Hyundai is betting on the Sonata to be another hit product like its predecessor introduced in 2009, which helped the company to gain more market share than any major automaker for the last half decade, and boosted sales in the US and China, the news agency noted.

“Hyundai’s performance this year will hinge on how well the new Sonata performs in the US and other key markets,” Song Sun Jae, an analyst at Hana Daetoo Securities, told Bloomberg.

Global Sonata deliveries fell to 476,103 units last year after peaking at 523,320 in 2011, as competitors introduced fresher rival models.

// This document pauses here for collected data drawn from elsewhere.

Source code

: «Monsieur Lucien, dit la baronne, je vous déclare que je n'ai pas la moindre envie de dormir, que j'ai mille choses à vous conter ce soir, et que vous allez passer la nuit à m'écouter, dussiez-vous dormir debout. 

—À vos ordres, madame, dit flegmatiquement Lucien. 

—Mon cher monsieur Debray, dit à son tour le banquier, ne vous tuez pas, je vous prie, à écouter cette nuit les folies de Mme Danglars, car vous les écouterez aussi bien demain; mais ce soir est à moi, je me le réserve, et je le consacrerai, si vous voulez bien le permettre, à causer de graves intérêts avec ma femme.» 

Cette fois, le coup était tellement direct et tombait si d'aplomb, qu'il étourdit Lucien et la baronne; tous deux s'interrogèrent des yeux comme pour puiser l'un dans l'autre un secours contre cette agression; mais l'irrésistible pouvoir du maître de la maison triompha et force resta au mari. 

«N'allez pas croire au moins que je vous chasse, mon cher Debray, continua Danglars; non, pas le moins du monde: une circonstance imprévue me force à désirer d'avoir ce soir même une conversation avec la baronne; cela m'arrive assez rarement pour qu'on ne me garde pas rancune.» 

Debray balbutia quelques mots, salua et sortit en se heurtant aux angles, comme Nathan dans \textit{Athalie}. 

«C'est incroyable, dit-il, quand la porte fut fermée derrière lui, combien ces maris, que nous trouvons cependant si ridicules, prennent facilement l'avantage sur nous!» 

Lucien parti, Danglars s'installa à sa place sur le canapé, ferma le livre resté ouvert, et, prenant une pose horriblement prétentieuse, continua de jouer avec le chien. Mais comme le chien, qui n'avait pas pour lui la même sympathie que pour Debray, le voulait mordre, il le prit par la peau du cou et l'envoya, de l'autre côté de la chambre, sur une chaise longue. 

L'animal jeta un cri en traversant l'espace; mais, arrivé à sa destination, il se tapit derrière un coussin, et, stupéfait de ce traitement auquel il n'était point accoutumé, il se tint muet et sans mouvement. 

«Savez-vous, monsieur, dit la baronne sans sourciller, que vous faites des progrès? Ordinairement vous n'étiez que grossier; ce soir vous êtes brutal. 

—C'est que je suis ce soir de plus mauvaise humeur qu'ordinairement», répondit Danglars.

Toyota redesigned the Camry in 2011 and the latest generation of Ford’s Fusion [to be sold in Europe as the redesigned Mondeo] was unveiled in 2012.

Since it was first introduced in 1985, the Sonata has sold more than 6.8m units worldwide and was Hyundai’s second best-selling model behind the Elantra in the US last year, Bloomberg said. Annual sales of the model almost doubled in the US by 2012 following the revamp, company data showed.

For Hyundai, the Sonata will be the most important new model for the company this year as its bestselling Elantra, 2012 North American Car of the Year, isn’t due for a major change until next year, the report added.

The overhaul comes as chairman Chung Mong Koo, head of both Hyundai and Kia, is forecasting the weakest sales growth in eight years for 2014 as competition intensifies and the stronger won hampers exports.

Pre-orders for the car, which is priced from KRW22.55m (US$20,900), opened on 5 March in South Korea. The company has received about 15,000 orders so far, Hwang Chung Yul, vice president at Hyundai, told Bloomberg News. The company didn’t provide overseas prices.

The automaker reportedly spent KRW450bn over three years developing the redesigned model.